With TEX, Knuth designed a formatting system that is able to
produce a large range of documents typeset to extremely high quality
standards. For various reasons (e.g. quality, portability, stability
and availability) TEX spread very rapidly and can nowadays be best
described as a world-wide de facto standard for high quality
typesetting. Its use is particularly common in specialized areas, such
as technical documents of various kinds, and for multi-lingual
requirements.
The TEX system is fully programmable. This allows the development
of high-level user interfaces whose input is processed by TEX's
interpreter to produce low-level typesetting instructions; these are
input to TEX's typesetting engine which outputs the format of each
page in a device-independent page-description language. The LATEX
system is such an interface; it was designed to support the needs of
long documents such as textbooks and manuals. It separates content and
form as much as possible by providing the user with a generic (i.e.
logical rather than visual) mark-up interface; this is combined with
style sheets which specify the formatting.
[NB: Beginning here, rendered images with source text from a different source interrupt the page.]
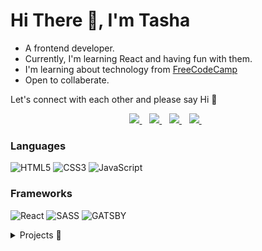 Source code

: # Hi There 👋, I'm Tasha

- A frontend developer. 
- Currently, I'm learning React and having fun with them. 
- I'm learning about technology from [FreeCodeCamp](https://www.freecodecamp.org/) 
- Open to collaberate.

Let's connect with each other and please say Hi 👋 
  
<p align="center">
  <a href="mailto:tashasyarifah@outlook.com">
    <img src="https://img.shields.io/badge/Microsoft_Outlook-0078D4?style=for-the-badge&logo=microsoft-outlook&logoColor=white" />
  </a>&nbsp;&nbsp;
   <a href="https://www.linkedin.com/in/tashasyarifah/">
    <img src="https://img.shields.io/badge/linkedin-%230077B5.svg?&style=for-the-badge&logo=linkedin&logoColor=white" />
  </a>&nbsp;&nbsp;
  <a href="https://www.twitter.com/tashasyarifah_/">
    <img src="https://img.shields.io/badge/Twitter-1DA1F2?style=for-the-badge&logo=twitter&logoColor=white" />
  </a>&nbsp;&nbsp;
  <a href="https://codepen.io/tash2020">
    <img src="https://img.shields.io/badge/Codepen-000000?style=for-the-badge&logo=codepen&logoColor=white" />
  </a>&nbsp;&nbsp;
</p>



### Languages
![HTML5](https://img.shields.io/badge/HTML5-E34F26?style=for-the-badge&logo=html5&logoColor=white)
![CSS3](https://img.shields.io/badge/CSS3-1572B6?style=for-the-badge&logo=css3&logoColor=white)
![JavaScript](https://img.shields.io/badge/JavaScript-323330?style=for-the-badge&logo=javascript&logoColor=F7DF1E)

### Frameworks
![React](https://img.shields.io/badge/React-20232A?style=for-the-badge&logo=react&logoColor=61DAFB)
![SASS](https://img.shields.io/badge/Sass-CC6699?style=for-the-badge&logo=sass&logoColor=white)
![GATSBY](https://img.shields.io/badge/Gatsby-663399?style=for-the-badge&logo=gatsby&logoColor=white)

<details>
  <summary>Projects 💎</summary>
  
  ### Sign Form [Live Site](https://signup-form-ruby.vercel.app/) | [Repo](https://github.com/tashasyarifah/signup-form)
  - Build with HTML5, CSS3, JavaScript
  - Used ARIA to be more accessible for all users whether using Screen Reader
  - Created a custom control to validate username and password
  - Helped the users by giving a guidance when filling the form
  - Accessible on mobile phone
  
  ### Insure Landing Page [Live Site](https://insure-landing-page-tash2020.vercel.app/) | [Repo](https://github.com/tashasyarifah/Insure-landing-page)
  - Build with HTML5, CSS3, JavaScript and SASS
  - Created a landing page that applying WCAG3
  - Accessible on mobile phone
  
</details>
<!--
**tashasyarifah/tashasyarifah** is a ✨ _special_ ✨ repository because its `README.md` (this file) appears on your GitHub profile.

Here are some ideas to get you started:
- 💬 Ask me about 
- ⚡ Fun fact: ...
- 🔭 I’m currently working on creating my website
- 🌱 I’m currently learning JavaScript and React
- 👯 I’m looking to collaborate on Frontend developer
- 🤔 I’m looking for help with JavaScript and React
- 😄 Pronouns: She/Her
- 📫 How to reach me: [Twitter](https://twitter.com/tashasyarifah_)

### Tic-Tac-Toe React [Live Site](
  - Build by following [React Tutoral](https://reactjs.org/tutorial/tutorial.html)
  - Highlighted a winner from the row
  - Added a draw messages
  - Accessible on mobile phone
-->







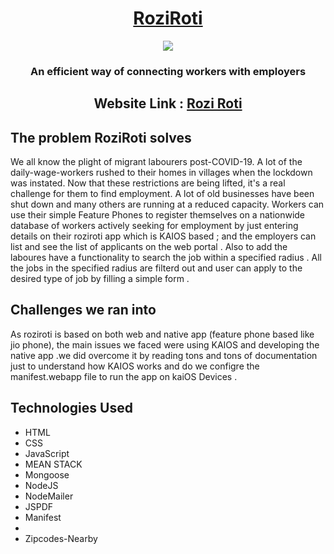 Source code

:   <div align="center">
  <h1><a href="http://roziroti.herokuapp.com/">RoziRoti</a></h1>
  <img src="https://user-images.githubusercontent.com/55325257/99894222-f0bd5580-2ca8-11eb-80e5-e7ed38f5694c.png">
  <h3>An efficient way of connecting workers with employers</h>
 
  
  <h2>Website Link : <a href="http://roziroti.herokuapp.com/">Rozi Roti</a><h2>
    
  
  </div>
 


<h2>The problem RoziRoti solves</h2>
<p> We all know the plight of migrant labourers post-COVID-19. A lot of the daily-wage-workers rushed to their homes in villages when the lockdown was instated. Now that these restrictions are being lifted, it's a real challenge for them to find employment. A lot of old businesses have been shut down and many others are running at a reduced capacity. Workers can use their simple Feature Phones to register themselves on a nationwide database of workers actively seeking for employment by just entering details on their roziroti app which is KAIOS based ; and the employers can list and see the list of applicants on the web portal . Also to add the laboures have a functionality to search the job within a specified radius . All the jobs in the specified radius are filterd out and user can apply to the desired type of job by filling a simple form .</p>


<h2> Challenges we ran into</h2>
<p>
As roziroti is based on both web and native app (feature phone based like jio phone), the main issues we faced were using KAIOS and developing the native app .we did overcome it by reading tons and tons of documentation just to understand how KAIOS works and do we configre the manifest.webapp file to run the app on kaiOS Devices .



<h2>Technologies Used </h2>
<ul>
  <li>HTML</li>
  <li>CSS</li> 
  <li>JavaScript</li> 
  <li>MEAN STACK</li> 
  <li>Mongoose</li>
  <li>NodeJS</li> 
  <li>NodeMailer</li> 
  <li>JSPDF</li> 
  <li>Manifest<li>
  <li>Zipcodes-Nearby</li> 
 </ul>

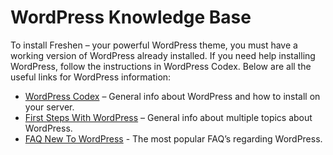 # WordPress Knowledge Base

To install Freshen – your powerful WordPress theme, you must have a working version of WordPress already installed. If you need help installing WordPress, follow the instructions in WordPress Codex. Below are all the useful links for WordPress information:

- [WordPress Codex](https://wordpress.org/support/article/how-to-install-wordpress/) – General info about WordPress and how to install on your server.
- [First Steps With WordPress](https://wordpress.org/support/article/first-steps-with-wordpress/) – General info about multiple topics about WordPress.
- [FAQ New To WordPress](https://codex.wordpress.org/FAQ_New_To_WordPress) - The most popular FAQ’s regarding WordPress.
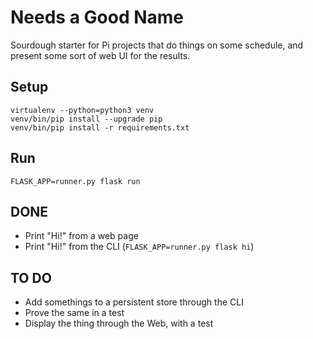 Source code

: # Needs a Good Name

Sourdough starter for Pi projects that do things on some schedule, and present some sort of web UI for the results.

## Setup

    virtualenv --python=python3 venv
    venv/bin/pip install --upgrade pip
    venv/bin/pip install -r requirements.txt

## Run

    FLASK_APP=runner.py flask run

## DONE

* Print "Hi!" from a web page
* Print "Hi!" from the CLI (``FLASK_APP=runner.py flask hi``)

## TO DO

* Add somethings to a persistent store through the CLI
* Prove the same in a test
* Display the thing through the Web, with a test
Recent years have shown that the concepts and approach of LATEX are
now widely accepted. Indeed, LATEX has become the standard method
of communicating and publishing documents in many academic
disciplines. This has led to many publishers accepting LATEX
source for articles and books; and the American Mathematical Society
now provides a LATEX package making the features of
-TEX
available to all users of LATEX. Its use has also spread into many
other commercial and industrial environments, where the technical
qualities of TEX together with the concepts of LATEX are
considered a powerful combination of great importance to such areas as
corporate documentation and publishing. This has also extended to
on-line publishing using, for example, PDF output incorporating
hypertext and other active areas.
With the spreading use of SGML-compliant systems (e.g. Web-based
publishing using HTML or XML) TEX again is a common choice as
the formatting engine for high quality typeset output: a widely used
such system is The Publisher from ArborText, whilst a more
recent development is the object-oriented document editor Grif. The
latter is used for document processing in a wide range of industrial
applications; it has also been adopted by the Euromath consortium as
the basis of their mathematician's workbench, one of the most advanced
of the emerging project-oriented user environments. Typeset output
from SGML-coded documents in these systems is obtained by
translation into LATEX, which will therefore soon also be a natural
choice for the output of DSSSL-compliant systems.
Because a typical SGML Document Type Definition (DTD) uses concepts similar to those of LATEX, the formatting is often implemented by simply mapping document elements to LATEX constructs rather than directly to `raw TEX'. This enables the sophisticated analytical techniques built into the LATEX software to be exploited; and it avoids the need to program in TEX.